By hvhipot 
Resonant networks are typically composed of multiple passive inductors or capacitors, due to differences in the number of components and connection methods. The common and practical topology structures of resonant converters can be roughly divided into two categories: load resonant type and switch resonant type. Load resonant converter is an early proposed structure that focuses on improving the power supply voltage conversion ratio characteristics. According to the resonance mode of the resonant element, it can be divided into series resonant (also known as series resonant test device) converters, parallel resonant converters, and series parallel resonant converters produced by the combination of the two.

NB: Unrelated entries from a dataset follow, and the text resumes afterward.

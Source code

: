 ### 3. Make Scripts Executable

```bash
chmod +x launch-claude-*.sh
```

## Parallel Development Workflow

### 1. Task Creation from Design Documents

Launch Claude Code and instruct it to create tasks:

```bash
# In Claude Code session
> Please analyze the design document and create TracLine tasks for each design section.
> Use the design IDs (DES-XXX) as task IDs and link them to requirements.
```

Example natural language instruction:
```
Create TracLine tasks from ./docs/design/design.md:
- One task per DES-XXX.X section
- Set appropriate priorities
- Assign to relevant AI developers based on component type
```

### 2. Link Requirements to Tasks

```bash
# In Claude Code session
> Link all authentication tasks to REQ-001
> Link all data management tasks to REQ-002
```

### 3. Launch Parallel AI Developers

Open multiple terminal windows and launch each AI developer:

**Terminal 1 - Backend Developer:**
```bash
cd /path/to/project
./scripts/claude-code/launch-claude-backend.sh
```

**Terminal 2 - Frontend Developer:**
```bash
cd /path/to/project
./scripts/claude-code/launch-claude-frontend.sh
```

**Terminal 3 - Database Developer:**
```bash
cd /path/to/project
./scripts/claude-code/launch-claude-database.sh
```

Series resonance: Due to its series voltage division method, its DC gain is always less than 1, similar to a BUCK converter. In order to stabilize the output voltage under light load, the switching frequency must be increased. Under light load or no-load conditions, the output voltage cannot be adjusted, and the increase in input voltage will cause the operating frequency of the system to become higher and higher than the resonant frequency. As the resonant frequency increases, the impedance of the resonant cavity also increases, which means that more and more energy circulates inside the resonant cavity without being transmitted to the secondary output; However, in load series resonance, the current flowing through the power device decreases as the load becomes lighter, resulting in reduced on state losses.
Parallel resonance: The output terminal can be open circuited but not short circuited, which will damage the resonant capacitor, and excessive primary loop current will have an impact on the switching devices and power supply; When loaded lightly, there is no need to significantly change the frequency to stabilize the output voltage. Compared with series resonance, the converter has a larger operating range and can operate up to no-load; When the load is light, the input current does not change much, and the on state loss of the switch tube is relatively fixed. The efficiency is relatively low under light load, and it is more suitable for working in situations where the load is relatively constant at rated power.
In order to achieve miniaturization, traditional LC series resonant switching power supplies are forced to increase their operating frequency to reduce the size of filtering inductors and switching transformers. However, the increase in frequency leads to increased switching losses, decreased efficiency, and increased switching noise.
LLC series resonant converters mainly use current resonance and voltage resonance only during the switch from ON to OFF and OFF to ON periods. Its switching waveform is a sine wave, so when voltage is applied to the switching element, no large current will flow; Moreover, by utilizing the parasitic capacitance of switching elements to achieve zero voltage switching (ZVS), high-frequency, high-efficiency, and extremely low-noise converters can be made.